Mathematische Entwickelungen zur allgemeinen Theorie des Erdmagnetismus. 
Von Adolf Schmidt in Gotha. 
Vor etwas mehr als einem halben Jahrhundert krönte Gauss das Werk, dessen wichtigste Grundlage 
er sechs Jahre früher in der Abhandlung „Intensitas vis magneticae ad mensuram absolutam revocata“ 
geschaffen hatte, durch seine „Allgemeine Theorie des Erdmagnetismus“. Den wesentlichsten Theil dieser 
Arbeit, die eigentliche Theorie, hatte er schon seit langer Zeit ausgebildet; jedoch hatte sich die Anwendung 
auf den thatsächlichen magnetischen Zustand der Erde anfänglich wegen der unzureichenden Kenntniss 
eben dieses Zustandes als unmöglich erwiesen. Erst im Jahre 1838 wurde durch das Erscheinen von 
Sabine’s Karte der Totalintensität die erfahrungsmässige Grundlage der Theorie soweit vervollständigt, 
dass Gauss an die Durchführung der längst beabsichtigten und schon mehrmals vergeblich begonnenen 
Rechnung gehen konnte. Aber er selbst bezeichnete dieses Unternehmen nur als einen Versuch, von dem 
man wenig mehr als eine rohe Annäherung erwarten dürfe. In der That war ja auch das Beobachtungs 
material, das er verwenden konnte, noch sehr mangelhaft. Von ausgedehnten Gebieten der Erdoberfläche 
lagen gar keine, von anderen nur unzureichende, einander nicht selten widersprechende Messungen vor. 

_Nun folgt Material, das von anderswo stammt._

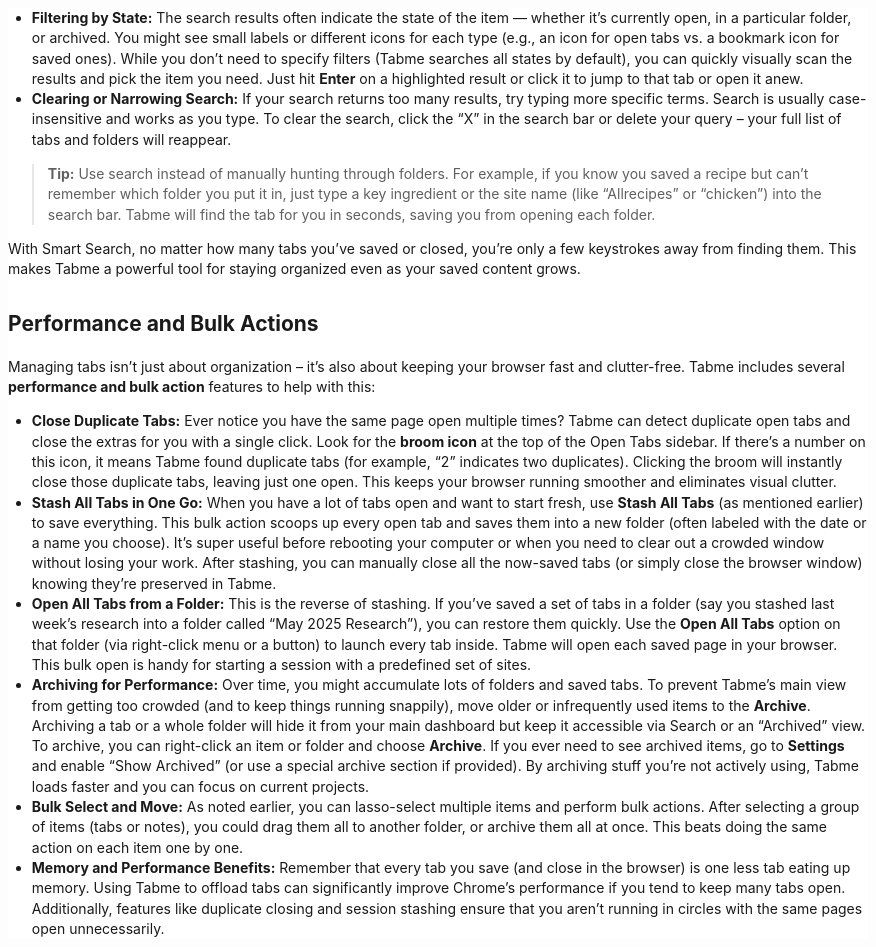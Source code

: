 * **Filtering by State:** The search results often indicate the state of the item — whether it’s currently open, in a particular folder, or archived. You might see small labels or different icons for each type (e.g., an icon for open tabs vs. a bookmark icon for saved ones). While you don’t need to specify filters (Tabme searches all states by default), you can quickly visually scan the results and pick the item you need. Just hit **Enter** on a highlighted result or click it to jump to that tab or open it anew.
* **Clearing or Narrowing Search:** If your search returns too many results, try typing more specific terms. Search is usually case-insensitive and works as you type. To clear the search, click the “X” in the search bar or delete your query – your full list of tabs and folders will reappear.

> **Tip:** Use search instead of manually hunting through folders. For example, if you know you saved a recipe but can’t remember which folder you put it in, just type a key ingredient or the site name (like “Allrecipes” or “chicken”) into the search bar. Tabme will find the tab for you in seconds, saving you from opening each folder.

With Smart Search, no matter how many tabs you’ve saved or closed, you’re only a few keystrokes away from finding them. This makes Tabme a powerful tool for staying organized even as your saved content grows.

## Performance and Bulk Actions

Managing tabs isn’t just about organization – it’s also about keeping your browser fast and clutter-free. Tabme includes several **performance and bulk action** features to help with this:

* **Close Duplicate Tabs:** Ever notice you have the same page open multiple times? Tabme can detect duplicate open tabs and close the extras for you with a single click. Look for the **broom icon** at the top of the Open Tabs sidebar. If there’s a number on this icon, it means Tabme found duplicate tabs (for example, “2” indicates two duplicates). Clicking the broom will instantly close those duplicate tabs, leaving just one open. This keeps your browser running smoother and eliminates visual clutter.
* **Stash All Tabs in One Go:** When you have a lot of tabs open and want to start fresh, use **Stash All Tabs** (as mentioned earlier) to save everything. This bulk action scoops up every open tab and saves them into a new folder (often labeled with the date or a name you choose). It’s super useful before rebooting your computer or when you need to clear out a crowded window without losing your work. After stashing, you can manually close all the now-saved tabs (or simply close the browser window) knowing they’re preserved in Tabme.
* **Open All Tabs from a Folder:** This is the reverse of stashing. If you’ve saved a set of tabs in a folder (say you stashed last week’s research into a folder called “May 2025 Research”), you can restore them quickly. Use the **Open All Tabs** option on that folder (via right-click menu or a button) to launch every tab inside. Tabme will open each saved page in your browser. This bulk open is handy for starting a session with a predefined set of sites.
* **Archiving for Performance:** Over time, you might accumulate lots of folders and saved tabs. To prevent Tabme’s main view from getting too crowded (and to keep things running snappily), move older or infrequently used items to the **Archive**. Archiving a tab or a whole folder will hide it from your main dashboard but keep it accessible via Search or an “Archived” view. To archive, you can right-click an item or folder and choose **Archive**. If you ever need to see archived items, go to **Settings** and enable “Show Archived” (or use a special archive section if provided). By archiving stuff you’re not actively using, Tabme loads faster and you can focus on current projects.
* **Bulk Select and Move:** As noted earlier, you can lasso-select multiple items and perform bulk actions. After selecting a group of items (tabs or notes), you could drag them all to another folder, or archive them all at once. This beats doing the same action on each item one by one.
* **Memory and Performance Benefits:** Remember that every tab you save (and close in the browser) is one less tab eating up memory. Using Tabme to offload tabs can significantly improve Chrome’s performance if you tend to keep many tabs open. Additionally, features like duplicate closing and session stashing ensure that you aren’t running in circles with the same pages open unnecessarily.

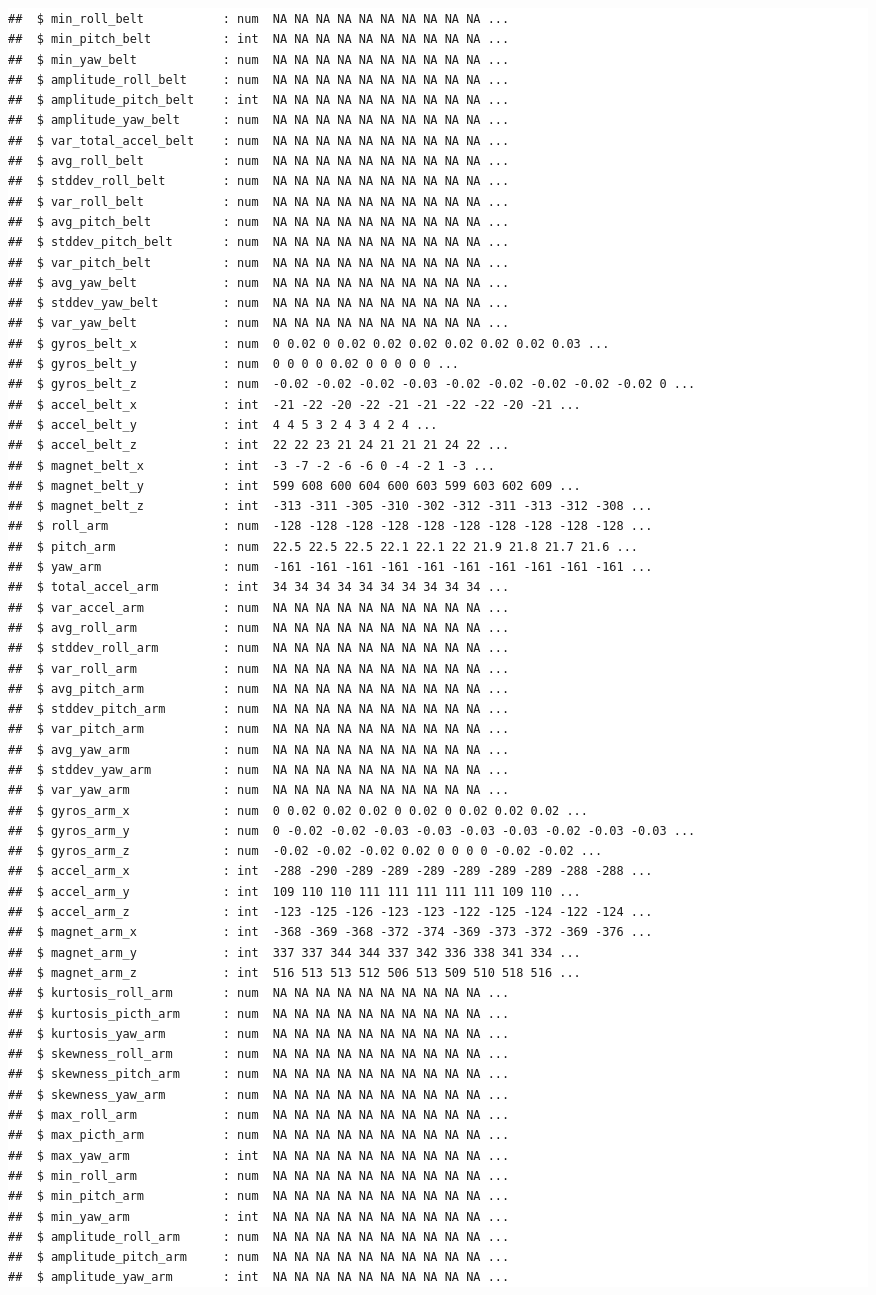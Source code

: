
 ```
##  $ min_roll_belt           : num  NA NA NA NA NA NA NA NA NA NA ...
##  $ min_pitch_belt          : int  NA NA NA NA NA NA NA NA NA NA ...
##  $ min_yaw_belt            : num  NA NA NA NA NA NA NA NA NA NA ...
##  $ amplitude_roll_belt     : num  NA NA NA NA NA NA NA NA NA NA ...
##  $ amplitude_pitch_belt    : int  NA NA NA NA NA NA NA NA NA NA ...
##  $ amplitude_yaw_belt      : num  NA NA NA NA NA NA NA NA NA NA ...
##  $ var_total_accel_belt    : num  NA NA NA NA NA NA NA NA NA NA ...
##  $ avg_roll_belt           : num  NA NA NA NA NA NA NA NA NA NA ...
##  $ stddev_roll_belt        : num  NA NA NA NA NA NA NA NA NA NA ...
##  $ var_roll_belt           : num  NA NA NA NA NA NA NA NA NA NA ...
##  $ avg_pitch_belt          : num  NA NA NA NA NA NA NA NA NA NA ...
##  $ stddev_pitch_belt       : num  NA NA NA NA NA NA NA NA NA NA ...
##  $ var_pitch_belt          : num  NA NA NA NA NA NA NA NA NA NA ...
##  $ avg_yaw_belt            : num  NA NA NA NA NA NA NA NA NA NA ...
##  $ stddev_yaw_belt         : num  NA NA NA NA NA NA NA NA NA NA ...
##  $ var_yaw_belt            : num  NA NA NA NA NA NA NA NA NA NA ...
##  $ gyros_belt_x            : num  0 0.02 0 0.02 0.02 0.02 0.02 0.02 0.02 0.03 ...
##  $ gyros_belt_y            : num  0 0 0 0 0.02 0 0 0 0 0 ...
##  $ gyros_belt_z            : num  -0.02 -0.02 -0.02 -0.03 -0.02 -0.02 -0.02 -0.02 -0.02 0 ...
##  $ accel_belt_x            : int  -21 -22 -20 -22 -21 -21 -22 -22 -20 -21 ...
##  $ accel_belt_y            : int  4 4 5 3 2 4 3 4 2 4 ...
##  $ accel_belt_z            : int  22 22 23 21 24 21 21 21 24 22 ...
##  $ magnet_belt_x           : int  -3 -7 -2 -6 -6 0 -4 -2 1 -3 ...
##  $ magnet_belt_y           : int  599 608 600 604 600 603 599 603 602 609 ...
##  $ magnet_belt_z           : int  -313 -311 -305 -310 -302 -312 -311 -313 -312 -308 ...
##  $ roll_arm                : num  -128 -128 -128 -128 -128 -128 -128 -128 -128 -128 ...
##  $ pitch_arm               : num  22.5 22.5 22.5 22.1 22.1 22 21.9 21.8 21.7 21.6 ...
##  $ yaw_arm                 : num  -161 -161 -161 -161 -161 -161 -161 -161 -161 -161 ...
##  $ total_accel_arm         : int  34 34 34 34 34 34 34 34 34 34 ...
##  $ var_accel_arm           : num  NA NA NA NA NA NA NA NA NA NA ...
##  $ avg_roll_arm            : num  NA NA NA NA NA NA NA NA NA NA ...
##  $ stddev_roll_arm         : num  NA NA NA NA NA NA NA NA NA NA ...
##  $ var_roll_arm            : num  NA NA NA NA NA NA NA NA NA NA ...
##  $ avg_pitch_arm           : num  NA NA NA NA NA NA NA NA NA NA ...
##  $ stddev_pitch_arm        : num  NA NA NA NA NA NA NA NA NA NA ...
##  $ var_pitch_arm           : num  NA NA NA NA NA NA NA NA NA NA ...
##  $ avg_yaw_arm             : num  NA NA NA NA NA NA NA NA NA NA ...
##  $ stddev_yaw_arm          : num  NA NA NA NA NA NA NA NA NA NA ...
##  $ var_yaw_arm             : num  NA NA NA NA NA NA NA NA NA NA ...
##  $ gyros_arm_x             : num  0 0.02 0.02 0.02 0 0.02 0 0.02 0.02 0.02 ...
##  $ gyros_arm_y             : num  0 -0.02 -0.02 -0.03 -0.03 -0.03 -0.03 -0.02 -0.03 -0.03 ...
##  $ gyros_arm_z             : num  -0.02 -0.02 -0.02 0.02 0 0 0 0 -0.02 -0.02 ...
##  $ accel_arm_x             : int  -288 -290 -289 -289 -289 -289 -289 -289 -288 -288 ...
##  $ accel_arm_y             : int  109 110 110 111 111 111 111 111 109 110 ...
##  $ accel_arm_z             : int  -123 -125 -126 -123 -123 -122 -125 -124 -122 -124 ...
##  $ magnet_arm_x            : int  -368 -369 -368 -372 -374 -369 -373 -372 -369 -376 ...
##  $ magnet_arm_y            : int  337 337 344 344 337 342 336 338 341 334 ...
##  $ magnet_arm_z            : int  516 513 513 512 506 513 509 510 518 516 ...
##  $ kurtosis_roll_arm       : num  NA NA NA NA NA NA NA NA NA NA ...
##  $ kurtosis_picth_arm      : num  NA NA NA NA NA NA NA NA NA NA ...
##  $ kurtosis_yaw_arm        : num  NA NA NA NA NA NA NA NA NA NA ...
##  $ skewness_roll_arm       : num  NA NA NA NA NA NA NA NA NA NA ...
##  $ skewness_pitch_arm      : num  NA NA NA NA NA NA NA NA NA NA ...
##  $ skewness_yaw_arm        : num  NA NA NA NA NA NA NA NA NA NA ...
##  $ max_roll_arm            : num  NA NA NA NA NA NA NA NA NA NA ...
##  $ max_picth_arm           : num  NA NA NA NA NA NA NA NA NA NA ...
##  $ max_yaw_arm             : int  NA NA NA NA NA NA NA NA NA NA ...
##  $ min_roll_arm            : num  NA NA NA NA NA NA NA NA NA NA ...
##  $ min_pitch_arm           : num  NA NA NA NA NA NA NA NA NA NA ...
##  $ min_yaw_arm             : int  NA NA NA NA NA NA NA NA NA NA ...
##  $ amplitude_roll_arm      : num  NA NA NA NA NA NA NA NA NA NA ...
##  $ amplitude_pitch_arm     : num  NA NA NA NA NA NA NA NA NA NA ...
##  $ amplitude_yaw_arm       : int  NA NA NA NA NA NA NA NA NA NA ...
```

Die brauchbaren Beobachtungen waren zum weit überwiegenden Theil noch mit den älteren Mitteln, an 
deren Stelle Gauss und Weber erst kürzlich vollkommenere Methoden und Instrumente gesetzt hatten, 
gewonnen worden, ein Umstand, der besonders bei den Intensitätsmessungen die Genauigkeit wesentlich 
herabsetzte. Dazu kam, dass sich die Messungen keineswegs auf einen und denselben Zeitpunkt bezogen, 
ohne dass die Möglichkeit gegeben war, eine Reduktion derselben auf eine bestimmte Epoche vorzunehmen. 
Der Einfluss der säkularen Variation musste somit unberücksichtigt bleiben; an eine Befreiung der 
Messungsresultate von der ihnen anhaftenden periodischen und unregelmässigen Schwankungen war natürlich 
noch weniger zu denken. Alle diese Mängel entstellen nicht nur die Karten der magnetischen Kurven, 
auf welche Gauss seine Rechnung stützte, sie störten auch die von ihm schliesslich zur Prüfung seiner 
Theorie durchgeführte Vergleichung zwischen den direkt beobachteten und den nach dieser Theorie berech 
neten Werthen der magnetischen Elemente. In Anbetracht dieser Sachlage musste der Ausgang jener 
Vergleichung als ein recht günstiger bezeichnet werden; blieben ja doch selbst die grössten Abweichungen 
hinter manchen Differenzen zurück, welche zwischen mehreren Beobachtungen an einem und demselben Ort 
gefunden wurden. 
Hatte somit die erste Anwendung der auf die Betrachtung des Potentials gegründeten Theorie zu 
einem befriedigenden Ergehniss geführt, so schien die Hoffnung berechtigt, dass hei einer Wiederholung 
der Rechnung auf Grund eines vollständigeren und genaueren Materials ein wesentlich höherer Grad der 
Annäherung erreicht werden würde. Diese Hoffnung hat sich nicht erfüllt. 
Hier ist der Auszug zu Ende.